Your instructions: Transcribe the whole listing without a single picture.

Data to examine:

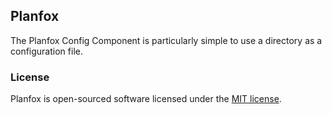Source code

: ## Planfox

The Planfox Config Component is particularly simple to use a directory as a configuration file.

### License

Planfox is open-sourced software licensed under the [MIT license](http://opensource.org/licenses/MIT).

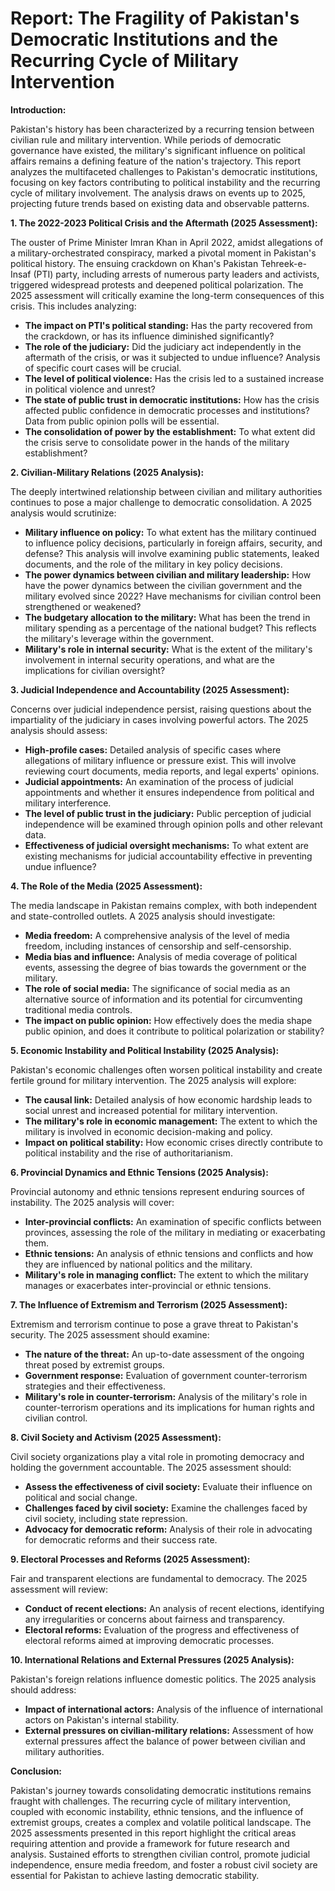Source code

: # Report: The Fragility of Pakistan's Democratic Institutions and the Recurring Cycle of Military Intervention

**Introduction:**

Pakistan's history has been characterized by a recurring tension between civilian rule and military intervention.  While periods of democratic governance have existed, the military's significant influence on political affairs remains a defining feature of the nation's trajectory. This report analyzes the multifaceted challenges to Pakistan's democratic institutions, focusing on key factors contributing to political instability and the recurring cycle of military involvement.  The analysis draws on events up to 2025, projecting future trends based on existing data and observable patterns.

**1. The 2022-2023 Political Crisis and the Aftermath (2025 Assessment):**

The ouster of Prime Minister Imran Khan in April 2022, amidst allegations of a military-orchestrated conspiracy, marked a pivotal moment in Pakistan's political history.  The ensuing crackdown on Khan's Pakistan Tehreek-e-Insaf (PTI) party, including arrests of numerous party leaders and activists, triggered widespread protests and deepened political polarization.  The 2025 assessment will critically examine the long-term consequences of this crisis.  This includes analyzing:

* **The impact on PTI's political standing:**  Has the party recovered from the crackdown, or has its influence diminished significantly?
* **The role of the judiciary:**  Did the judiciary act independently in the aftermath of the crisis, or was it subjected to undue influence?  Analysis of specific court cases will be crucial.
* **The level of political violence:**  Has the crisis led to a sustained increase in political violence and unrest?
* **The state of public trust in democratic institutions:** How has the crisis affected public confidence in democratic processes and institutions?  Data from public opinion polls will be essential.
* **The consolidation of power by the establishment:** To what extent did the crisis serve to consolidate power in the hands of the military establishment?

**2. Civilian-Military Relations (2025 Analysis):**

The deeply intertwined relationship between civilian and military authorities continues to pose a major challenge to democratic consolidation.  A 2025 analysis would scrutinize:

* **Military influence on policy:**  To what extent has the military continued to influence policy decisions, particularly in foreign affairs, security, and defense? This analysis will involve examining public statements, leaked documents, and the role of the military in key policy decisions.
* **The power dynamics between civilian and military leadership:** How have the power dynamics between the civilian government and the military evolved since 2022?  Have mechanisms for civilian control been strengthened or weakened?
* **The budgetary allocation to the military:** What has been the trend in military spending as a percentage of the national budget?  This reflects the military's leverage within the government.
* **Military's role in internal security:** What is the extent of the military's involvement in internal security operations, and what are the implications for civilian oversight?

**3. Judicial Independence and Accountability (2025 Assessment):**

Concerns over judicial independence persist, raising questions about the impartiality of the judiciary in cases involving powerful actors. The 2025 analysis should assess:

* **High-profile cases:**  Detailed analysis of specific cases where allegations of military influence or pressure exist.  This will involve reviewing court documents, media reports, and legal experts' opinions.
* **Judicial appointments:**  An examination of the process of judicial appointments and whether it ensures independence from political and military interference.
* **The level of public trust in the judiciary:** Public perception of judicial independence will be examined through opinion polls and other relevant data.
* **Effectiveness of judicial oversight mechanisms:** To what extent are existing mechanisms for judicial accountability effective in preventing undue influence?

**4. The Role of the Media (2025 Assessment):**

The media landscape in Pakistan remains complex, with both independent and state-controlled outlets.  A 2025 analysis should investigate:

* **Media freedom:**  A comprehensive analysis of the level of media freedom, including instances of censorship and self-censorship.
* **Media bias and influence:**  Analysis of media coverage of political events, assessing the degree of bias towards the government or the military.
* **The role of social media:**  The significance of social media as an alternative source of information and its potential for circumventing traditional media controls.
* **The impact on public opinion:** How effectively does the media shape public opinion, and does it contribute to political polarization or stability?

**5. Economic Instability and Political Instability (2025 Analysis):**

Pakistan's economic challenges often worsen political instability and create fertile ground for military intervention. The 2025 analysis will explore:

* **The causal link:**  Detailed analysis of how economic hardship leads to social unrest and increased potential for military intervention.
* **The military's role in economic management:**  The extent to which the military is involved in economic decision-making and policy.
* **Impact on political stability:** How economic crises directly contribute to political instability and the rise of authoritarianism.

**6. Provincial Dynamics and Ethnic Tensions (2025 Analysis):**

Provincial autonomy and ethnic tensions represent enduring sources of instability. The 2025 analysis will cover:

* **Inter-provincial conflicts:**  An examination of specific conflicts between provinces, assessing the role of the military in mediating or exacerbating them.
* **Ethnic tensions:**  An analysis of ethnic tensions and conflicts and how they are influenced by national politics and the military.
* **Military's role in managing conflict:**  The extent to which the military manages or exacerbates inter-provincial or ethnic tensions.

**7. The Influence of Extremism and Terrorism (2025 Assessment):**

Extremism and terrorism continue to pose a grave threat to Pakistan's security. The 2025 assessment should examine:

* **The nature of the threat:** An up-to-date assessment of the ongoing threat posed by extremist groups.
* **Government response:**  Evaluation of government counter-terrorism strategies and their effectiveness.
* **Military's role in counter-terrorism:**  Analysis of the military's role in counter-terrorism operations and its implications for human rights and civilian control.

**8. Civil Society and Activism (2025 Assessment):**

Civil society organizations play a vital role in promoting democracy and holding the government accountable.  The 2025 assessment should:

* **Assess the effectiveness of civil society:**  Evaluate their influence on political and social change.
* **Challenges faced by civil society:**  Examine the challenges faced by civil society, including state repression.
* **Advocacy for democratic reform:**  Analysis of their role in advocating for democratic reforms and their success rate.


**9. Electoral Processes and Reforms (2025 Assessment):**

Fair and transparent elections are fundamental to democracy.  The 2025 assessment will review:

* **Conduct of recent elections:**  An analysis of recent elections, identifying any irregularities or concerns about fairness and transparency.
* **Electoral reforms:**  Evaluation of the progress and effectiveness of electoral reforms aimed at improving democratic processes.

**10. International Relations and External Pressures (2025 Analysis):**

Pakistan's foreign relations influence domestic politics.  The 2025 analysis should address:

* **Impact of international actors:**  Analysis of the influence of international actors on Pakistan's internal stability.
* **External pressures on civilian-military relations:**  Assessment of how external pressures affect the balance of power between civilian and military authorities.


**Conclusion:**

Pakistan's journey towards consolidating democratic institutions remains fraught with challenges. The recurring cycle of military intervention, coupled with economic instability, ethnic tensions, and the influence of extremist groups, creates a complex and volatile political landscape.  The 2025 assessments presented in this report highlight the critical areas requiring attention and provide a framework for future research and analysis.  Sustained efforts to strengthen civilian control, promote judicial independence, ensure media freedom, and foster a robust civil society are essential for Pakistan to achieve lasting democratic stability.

Result:
Source code

: ## Planfox

The Planfox Config Component is particularly simple to use a directory as a configuration file.

### License

Planfox is open-sourced software licensed under the [MIT license](http://opensource.org/licenses/MIT).

Source code

: # Report: The Fragility of Pakistan's Democratic Institutions and the Recurring Cycle of Military Intervention

**Introduction:**

Pakistan's history has been characterized by a recurring tension between civilian rule and military intervention.  While periods of democratic governance have existed, the military's significant influence on political affairs remains a defining feature of the nation's trajectory. This report analyzes the multifaceted challenges to Pakistan's democratic institutions, focusing on key factors contributing to political instability and the recurring cycle of military involvement.  The analysis draws on events up to 2025, projecting future trends based on existing data and observable patterns.

**1. The 2022-2023 Political Crisis and the Aftermath (2025 Assessment):**

The ouster of Prime Minister Imran Khan in April 2022, amidst allegations of a military-orchestrated conspiracy, marked a pivotal moment in Pakistan's political history.  The ensuing crackdown on Khan's Pakistan Tehreek-e-Insaf (PTI) party, including arrests of numerous party leaders and activists, triggered widespread protests and deepened political polarization.  The 2025 assessment will critically examine the long-term consequences of this crisis.  This includes analyzing:

* **The impact on PTI's political standing:**  Has the party recovered from the crackdown, or has its influence diminished significantly?
* **The role of the judiciary:**  Did the judiciary act independently in the aftermath of the crisis, or was it subjected to undue influence?  Analysis of specific court cases will be crucial.
* **The level of political violence:**  Has the crisis led to a sustained increase in political violence and unrest?
* **The state of public trust in democratic institutions:** How has the crisis affected public confidence in democratic processes and institutions?  Data from public opinion polls will be essential.
* **The consolidation of power by the establishment:** To what extent did the crisis serve to consolidate power in the hands of the military establishment?

**2. Civilian-Military Relations (2025 Analysis):**

The deeply intertwined relationship between civilian and military authorities continues to pose a major challenge to democratic consolidation.  A 2025 analysis would scrutinize:

* **Military influence on policy:**  To what extent has the military continued to influence policy decisions, particularly in foreign affairs, security, and defense? This analysis will involve examining public statements, leaked documents, and the role of the military in key policy decisions.
* **The power dynamics between civilian and military leadership:** How have the power dynamics between the civilian government and the military evolved since 2022?  Have mechanisms for civilian control been strengthened or weakened?
* **The budgetary allocation to the military:** What has been the trend in military spending as a percentage of the national budget?  This reflects the military's leverage within the government.
* **Military's role in internal security:** What is the extent of the military's involvement in internal security operations, and what are the implications for civilian oversight?

**3. Judicial Independence and Accountability (2025 Assessment):**

Concerns over judicial independence persist, raising questions about the impartiality of the judiciary in cases involving powerful actors. The 2025 analysis should assess:

* **High-profile cases:**  Detailed analysis of specific cases where allegations of military influence or pressure exist.  This will involve reviewing court documents, media reports, and legal experts' opinions.
* **Judicial appointments:**  An examination of the process of judicial appointments and whether it ensures independence from political and military interference.
* **The level of public trust in the judiciary:** Public perception of judicial independence will be examined through opinion polls and other relevant data.
* **Effectiveness of judicial oversight mechanisms:** To what extent are existing mechanisms for judicial accountability effective in preventing undue influence?

**4. The Role of the Media (2025 Assessment):**

The media landscape in Pakistan remains complex, with both independent and state-controlled outlets.  A 2025 analysis should investigate:

* **Media freedom:**  A comprehensive analysis of the level of media freedom, including instances of censorship and self-censorship.
* **Media bias and influence:**  Analysis of media coverage of political events, assessing the degree of bias towards the government or the military.
* **The role of social media:**  The significance of social media as an alternative source of information and its potential for circumventing traditional media controls.
* **The impact on public opinion:** How effectively does the media shape public opinion, and does it contribute to political polarization or stability?

**5. Economic Instability and Political Instability (2025 Analysis):**

Pakistan's economic challenges often worsen political instability and create fertile ground for military intervention. The 2025 analysis will explore:

* **The causal link:**  Detailed analysis of how economic hardship leads to social unrest and increased potential for military intervention.
* **The military's role in economic management:**  The extent to which the military is involved in economic decision-making and policy.
* **Impact on political stability:** How economic crises directly contribute to political instability and the rise of authoritarianism.

**6. Provincial Dynamics and Ethnic Tensions (2025 Analysis):**

Provincial autonomy and ethnic tensions represent enduring sources of instability. The 2025 analysis will cover:

* **Inter-provincial conflicts:**  An examination of specific conflicts between provinces, assessing the role of the military in mediating or exacerbating them.
* **Ethnic tensions:**  An analysis of ethnic tensions and conflicts and how they are influenced by national politics and the military.
* **Military's role in managing conflict:**  The extent to which the military manages or exacerbates inter-provincial or ethnic tensions.

**7. The Influence of Extremism and Terrorism (2025 Assessment):**

Extremism and terrorism continue to pose a grave threat to Pakistan's security. The 2025 assessment should examine:

* **The nature of the threat:** An up-to-date assessment of the ongoing threat posed by extremist groups.
* **Government response:**  Evaluation of government counter-terrorism strategies and their effectiveness.
* **Military's role in counter-terrorism:**  Analysis of the military's role in counter-terrorism operations and its implications for human rights and civilian control.

**8. Civil Society and Activism (2025 Assessment):**

Civil society organizations play a vital role in promoting democracy and holding the government accountable.  The 2025 assessment should:

* **Assess the effectiveness of civil society:**  Evaluate their influence on political and social change.
* **Challenges faced by civil society:**  Examine the challenges faced by civil society, including state repression.
* **Advocacy for democratic reform:**  Analysis of their role in advocating for democratic reforms and their success rate.


**9. Electoral Processes and Reforms (2025 Assessment):**

Fair and transparent elections are fundamental to democracy.  The 2025 assessment will review:

* **Conduct of recent elections:**  An analysis of recent elections, identifying any irregularities or concerns about fairness and transparency.
* **Electoral reforms:**  Evaluation of the progress and effectiveness of electoral reforms aimed at improving democratic processes.

**10. International Relations and External Pressures (2025 Analysis):**

Pakistan's foreign relations influence domestic politics.  The 2025 analysis should address:

* **Impact of international actors:**  Analysis of the influence of international actors on Pakistan's internal stability.
* **External pressures on civilian-military relations:**  Assessment of how external pressures affect the balance of power between civilian and military authorities.


**Conclusion:**

Pakistan's journey towards consolidating democratic institutions remains fraught with challenges. The recurring cycle of military intervention, coupled with economic instability, ethnic tensions, and the influence of extremist groups, creates a complex and volatile political landscape.  The 2025 assessments presented in this report highlight the critical areas requiring attention and provide a framework for future research and analysis.  Sustained efforts to strengthen civilian control, promote judicial independence, ensure media freedom, and foster a robust civil society are essential for Pakistan to achieve lasting democratic stability.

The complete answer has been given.